## Task statement
Scan the records below. Copy every line in which the word "style" appears.

Segment Start: Dataset extract

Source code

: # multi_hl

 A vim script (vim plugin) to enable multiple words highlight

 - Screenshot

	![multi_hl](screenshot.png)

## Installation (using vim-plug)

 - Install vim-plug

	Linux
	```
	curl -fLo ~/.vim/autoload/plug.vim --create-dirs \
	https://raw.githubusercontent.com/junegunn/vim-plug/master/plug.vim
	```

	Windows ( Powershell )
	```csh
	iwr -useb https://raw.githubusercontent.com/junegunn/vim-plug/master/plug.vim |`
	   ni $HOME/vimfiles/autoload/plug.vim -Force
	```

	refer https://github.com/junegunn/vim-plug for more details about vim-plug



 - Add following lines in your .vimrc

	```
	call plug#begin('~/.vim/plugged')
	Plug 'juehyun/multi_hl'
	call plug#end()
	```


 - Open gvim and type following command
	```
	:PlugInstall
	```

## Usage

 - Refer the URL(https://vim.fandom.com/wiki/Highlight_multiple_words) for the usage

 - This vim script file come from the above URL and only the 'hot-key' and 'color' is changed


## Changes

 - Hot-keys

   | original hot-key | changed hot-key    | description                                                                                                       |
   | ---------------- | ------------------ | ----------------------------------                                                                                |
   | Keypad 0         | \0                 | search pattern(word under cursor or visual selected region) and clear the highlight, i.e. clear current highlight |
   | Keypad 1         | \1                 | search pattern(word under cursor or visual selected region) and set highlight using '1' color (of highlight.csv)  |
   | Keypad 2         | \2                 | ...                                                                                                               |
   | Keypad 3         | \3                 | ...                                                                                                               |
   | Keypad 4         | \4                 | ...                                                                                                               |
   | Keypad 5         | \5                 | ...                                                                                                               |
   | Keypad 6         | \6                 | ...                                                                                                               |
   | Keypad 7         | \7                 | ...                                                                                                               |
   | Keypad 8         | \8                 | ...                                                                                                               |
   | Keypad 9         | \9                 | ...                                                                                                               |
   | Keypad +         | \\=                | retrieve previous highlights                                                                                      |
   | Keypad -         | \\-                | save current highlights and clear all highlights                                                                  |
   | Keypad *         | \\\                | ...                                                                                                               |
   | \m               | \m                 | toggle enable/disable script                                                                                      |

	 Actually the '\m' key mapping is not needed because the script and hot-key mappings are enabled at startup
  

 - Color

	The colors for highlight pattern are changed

Segment End: Dataset extract
Segment Start: Dataset extract

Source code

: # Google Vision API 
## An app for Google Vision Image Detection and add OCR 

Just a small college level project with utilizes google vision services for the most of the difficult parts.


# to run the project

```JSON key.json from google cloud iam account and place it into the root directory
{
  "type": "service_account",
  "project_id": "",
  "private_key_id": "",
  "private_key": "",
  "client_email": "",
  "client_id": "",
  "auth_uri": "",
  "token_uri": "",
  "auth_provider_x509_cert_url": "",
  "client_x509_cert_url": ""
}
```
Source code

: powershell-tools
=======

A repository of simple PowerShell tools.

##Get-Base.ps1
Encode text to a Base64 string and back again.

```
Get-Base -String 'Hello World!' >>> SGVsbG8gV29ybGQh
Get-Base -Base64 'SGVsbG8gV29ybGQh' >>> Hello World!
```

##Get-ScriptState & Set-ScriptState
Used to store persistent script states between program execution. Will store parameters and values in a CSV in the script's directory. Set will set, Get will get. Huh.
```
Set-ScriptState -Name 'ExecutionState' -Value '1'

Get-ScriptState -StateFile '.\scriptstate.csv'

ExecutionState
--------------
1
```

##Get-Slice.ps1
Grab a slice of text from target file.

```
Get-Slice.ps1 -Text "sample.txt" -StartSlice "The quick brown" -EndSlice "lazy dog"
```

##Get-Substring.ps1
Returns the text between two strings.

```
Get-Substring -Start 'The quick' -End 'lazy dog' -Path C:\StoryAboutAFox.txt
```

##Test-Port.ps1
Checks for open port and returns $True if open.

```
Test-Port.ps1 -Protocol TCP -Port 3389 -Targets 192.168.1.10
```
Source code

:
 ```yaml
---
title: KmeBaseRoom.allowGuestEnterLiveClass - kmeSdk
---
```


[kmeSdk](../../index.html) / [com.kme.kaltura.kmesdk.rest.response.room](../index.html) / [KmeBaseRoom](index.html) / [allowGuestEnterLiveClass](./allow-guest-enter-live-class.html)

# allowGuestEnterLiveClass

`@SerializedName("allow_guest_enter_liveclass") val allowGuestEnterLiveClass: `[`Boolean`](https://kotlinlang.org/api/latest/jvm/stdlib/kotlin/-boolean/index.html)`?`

Segment End: Dataset extract
Segment Start: Dataset extract

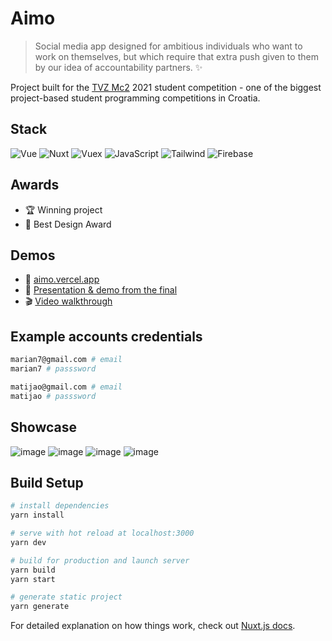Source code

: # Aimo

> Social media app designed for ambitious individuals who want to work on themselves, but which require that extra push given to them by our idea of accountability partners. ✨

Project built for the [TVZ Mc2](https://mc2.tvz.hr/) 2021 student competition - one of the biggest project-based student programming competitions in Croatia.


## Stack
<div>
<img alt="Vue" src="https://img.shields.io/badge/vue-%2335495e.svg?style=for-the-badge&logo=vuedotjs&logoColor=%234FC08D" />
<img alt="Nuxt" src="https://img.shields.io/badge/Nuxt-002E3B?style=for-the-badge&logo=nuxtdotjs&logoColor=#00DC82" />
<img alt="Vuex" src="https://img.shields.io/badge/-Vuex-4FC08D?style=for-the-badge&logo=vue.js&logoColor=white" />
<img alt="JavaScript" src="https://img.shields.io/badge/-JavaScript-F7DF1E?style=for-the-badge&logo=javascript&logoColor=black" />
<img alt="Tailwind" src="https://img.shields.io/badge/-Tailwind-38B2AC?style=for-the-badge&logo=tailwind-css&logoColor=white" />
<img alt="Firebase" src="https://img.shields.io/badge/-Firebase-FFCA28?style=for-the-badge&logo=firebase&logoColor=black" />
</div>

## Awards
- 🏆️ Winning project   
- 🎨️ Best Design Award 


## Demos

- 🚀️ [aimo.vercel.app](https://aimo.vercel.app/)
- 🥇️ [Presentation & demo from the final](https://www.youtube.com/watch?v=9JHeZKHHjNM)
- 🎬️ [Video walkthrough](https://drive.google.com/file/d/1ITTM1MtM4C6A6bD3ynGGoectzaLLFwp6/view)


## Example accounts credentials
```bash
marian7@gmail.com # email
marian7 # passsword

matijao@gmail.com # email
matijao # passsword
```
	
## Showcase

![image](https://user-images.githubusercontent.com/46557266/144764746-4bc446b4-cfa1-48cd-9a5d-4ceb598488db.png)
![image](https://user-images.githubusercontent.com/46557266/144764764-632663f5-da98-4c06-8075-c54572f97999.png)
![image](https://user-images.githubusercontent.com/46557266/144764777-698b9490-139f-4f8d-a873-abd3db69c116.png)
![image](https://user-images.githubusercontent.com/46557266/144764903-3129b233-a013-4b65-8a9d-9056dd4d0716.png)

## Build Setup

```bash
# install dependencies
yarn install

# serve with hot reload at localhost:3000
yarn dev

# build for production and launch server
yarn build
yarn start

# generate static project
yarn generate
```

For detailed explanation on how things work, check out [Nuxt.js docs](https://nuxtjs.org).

Segment End: Dataset extract

## Response area
<img alt="Vue" src="https://img.shields.io/badge/vue-%2335495e.svg?style=for-the-badge&logo=vuedotjs&logoColor=%234FC08D" />
<img alt="Nuxt" src="https://img.shields.io/badge/Nuxt-002E3B?style=for-the-badge&logo=nuxtdotjs&logoColor=#00DC82" />
<img alt="Vuex" src="https://img.shields.io/badge/-Vuex-4FC08D?style=for-the-badge&logo=vue.js&logoColor=white" />
<img alt="JavaScript" src="https://img.shields.io/badge/-JavaScript-F7DF1E?style=for-the-badge&logo=javascript&logoColor=black" />
<img alt="Tailwind" src="https://img.shields.io/badge/-Tailwind-38B2AC?style=for-the-badge&logo=tailwind-css&logoColor=white" />
<img alt="Firebase" src="https://img.shields.io/badge/-Firebase-FFCA28?style=for-the-badge&logo=firebase&logoColor=black" />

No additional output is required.